Colombie: les lendemains désenchantés du processus de paix (Frédéric Thomas- CETRI / Le Soir)


En moyenne, plus de vingt dirigeants sociaux ont été assassinés chaque mois, en Colombie, depuis la signature de l’accord de paix du 26 septembre 2016. Au total, 1.229 activistes colombiens ont été tués en moins de cinq ans. Soixante et un massacres ont été commis au cours des huit premiers mois de cette année.

@Twitter / CETRI

Une analyse de Frédéric Thomas, docteur en sciences politiques, chargé d’étude au CETRI – Centre tricontinental

Victimes du narcotrafic et de la démultiplication de groupes armés – dont les dissidences des FARC, qui n’ont pas déposé les armes –, dans un contexte de couverture précaire et discontinue de régions entières par les institutions publiques ? Telle est la lecture que l’État colombien cherche à imposer, aussi bien dans le pays que sur la scène internationale. C’est à de tout autres conclusions que les rapports des ONG, organisations sociales et syndicales aboutissent. Le problème est beaucoup moins l’absence ou l’impuissance de l’État, que la configuration de sa présence et de son action.

Loin de combler le vide étatique, les groupes paramilitaires – principaux responsables des pires violations de droits humains – sont en réalité les marqueurs d’une privatisation de la violence et de l’alliance historique et institutionnalisée, au nom de la guerre contre la « subversion », entre une grande partie du secteur privé et de la force publique.

Une logique de guerre

Carte blanche: les lendemains désenchantés du processus de paix en Colombie
@AFP

Depuis des années, la Colombie est classée, par la Confédération syndicale internationale, parmi les « dix pires pays » au monde pour les travailleurs et travailleuses. C’est aussi le pays le plus mortifère pour les syndicalistes : vingt-deux ont été assassinés entre avril 2020 et mars 2021. Comme l’École nationale syndicale l’analyse, la violence antisyndicale en Colombie est « une pratique historique, systématique et sélective ». La logique de la terreur des années 1985-1994 a fait place, depuis 2015, à « des expressions régulées » des attaques.

De même, pour la deuxième année consécutive, la Colombie est le pays où le plus de défenseurs de l’environnement et de la terre ont été tués. Ainsi, selon le tout récent rapport de l’ONG Global Witness, sur les 227 assassinats commis en 2020, plus d’un quart – soixante-cinq – l’ont été en Colombie. Selon l’Organisation colombienne Indepaz, depuis la signature de l’accord de paix, ce ne serait pas moins de 611 défenseurs, dont plus de la moitié étaient indigènes, qui ont été assassinés.
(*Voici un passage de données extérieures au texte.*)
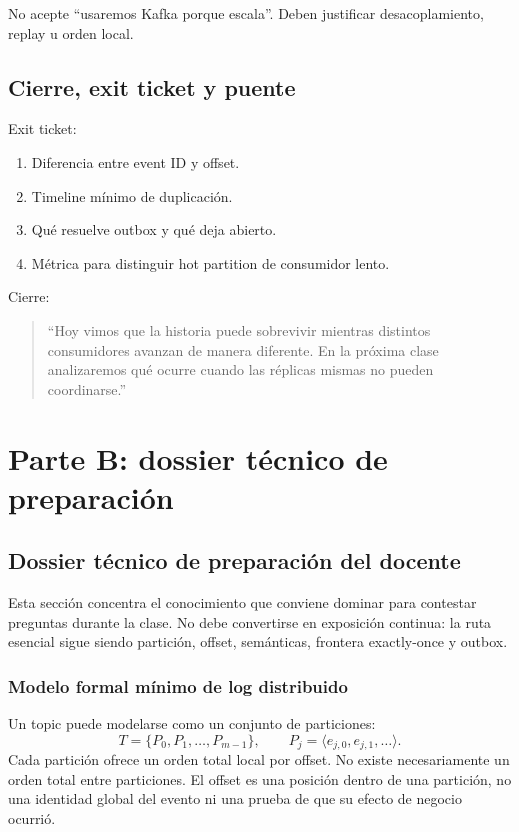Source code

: \documentclass[variant=docente,cover=institutional,mode=screen]{ua-engineering-v6-article}
\begin{document}
No acepte ``usaremos Kafka porque escala''. Deben justificar desacoplamiento, replay u orden local.

\subsection{Cierre, exit ticket y puente}

Exit ticket:
\begin{enumerate}
\item Diferencia entre event ID y offset.
\item Timeline mínimo de duplicación.
\item Qué resuelve outbox y qué deja abierto.
\item Métrica para distinguir hot partition de consumidor lento.
\end{enumerate}

Cierre:
\begin{quote}
``Hoy vimos que la historia puede sobrevivir mientras distintos consumidores avanzan de manera diferente. En la próxima clase analizaremos qué ocurre cuando las réplicas mismas no pueden coordinarse.''
\end{quote}


\clearpage
\section{Parte B: dossier técnico de preparación}
\subsection{Dossier técnico de preparación del docente}
Esta sección concentra el conocimiento que conviene dominar para contestar preguntas durante la clase. No debe convertirse en exposición continua: la ruta esencial sigue siendo partición, offset, semánticas, frontera exactly-once y outbox.

\subsubsection{Modelo formal mínimo de log distribuido}

Un topic puede modelarse como un conjunto de particiones:
\[
T=\{P_0,P_1,\ldots,P_{m-1}\},\qquad
P_j=\langle e_{j,0},e_{j,1},\ldots\rangle.
\]
Cada partición ofrece un orden total local por offset. No existe necesariamente un orden total entre particiones. El offset es una posición dentro de una partición, no una identidad global del evento ni una prueba de que su efecto de negocio ocurrió.
\end{document}
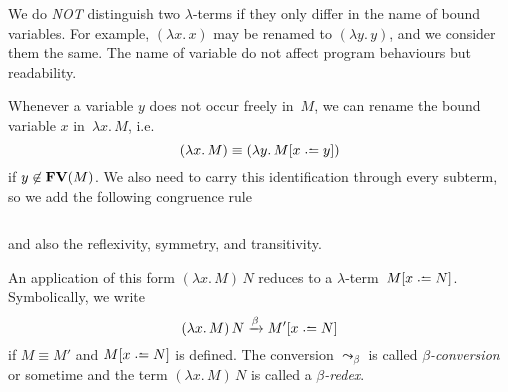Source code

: \begin{convention}
  We do \emph{NOT} distinguish two $\lambda$-terms if they only differ in the
  name of bound variables. For example, $(\lambda x.\, x)$ may be renamed to 
  $(\lambda y.\, y)$, and we consider them the same. The name of variable do not
  affect program behaviours but readability.
\end{convention}
\begin{definition}
  Whenever a variable $y$ does not occur freely in~$M$, we can rename the bound
  variable $x$ in~$\lambda x.\, M$, i.e.\ 
  \[
    (\lambda x.\, M) \equiv (\lambda y.\, M\subst{x}{y})
  \]
  if $y \not\in \mathbf{FV}(M)$. We also need to carry this identification through every
  subterm, so we add the following congruence rule
  \begin{columns}
    \begin{prooftree}
    \end{prooftree}
    \begin{prooftree}
    \end{prooftree}
  \end{columns}
  and also the reflexivity, symmetry, and transitivity.
\end{definition}
\begin{definition}
  An application of this form $(\lambda x.\, M)\, N$ reduces to a
  $\lambda$-term~$M\subst{x}{N}$. Symbolically, we write 
  \[
    (\lambda x.\, M)\, N \xrightarrow{\beta} M'\subst{x}{N}
  \]
  if $M\equiv M'$ and $M\subst{x}{N}$ is defined.
  The conversion $\leadsto_\beta$ is called \emph{$\beta$-conversion} or
  sometime and the term $(\lambda x.\, M)\, N$ is
  called a \emph{$\beta$-redex}.
\end{definition}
Or, les violences envers les syndicalistes et les activistes environnementaux plongent leurs racines dans un même modèle de développement, tourné vers l’exportation de ressources naturelles, qui cherche à attirer les investissements et donne la priorité au profit des acteurs privés. L’asymétrie entre entreprises et organisations sociales qui en résulte est à la fois le fruit de ce modèle et sa justification. La complicité de l’État, l’impunité des entreprises et les violences se fondent dès lors dans un cercle vicieux qui garantit et entretient cette asymétrie.

Mensonges d’État

De passage début septembre en Belgique, pour se réunir avec les autorités belges, européennes et de l’Otan, la vice-présidente et chancelière, Marta Lucía Ramírez, a balayé les inquiétudes concernant la situation en Colombie. (…)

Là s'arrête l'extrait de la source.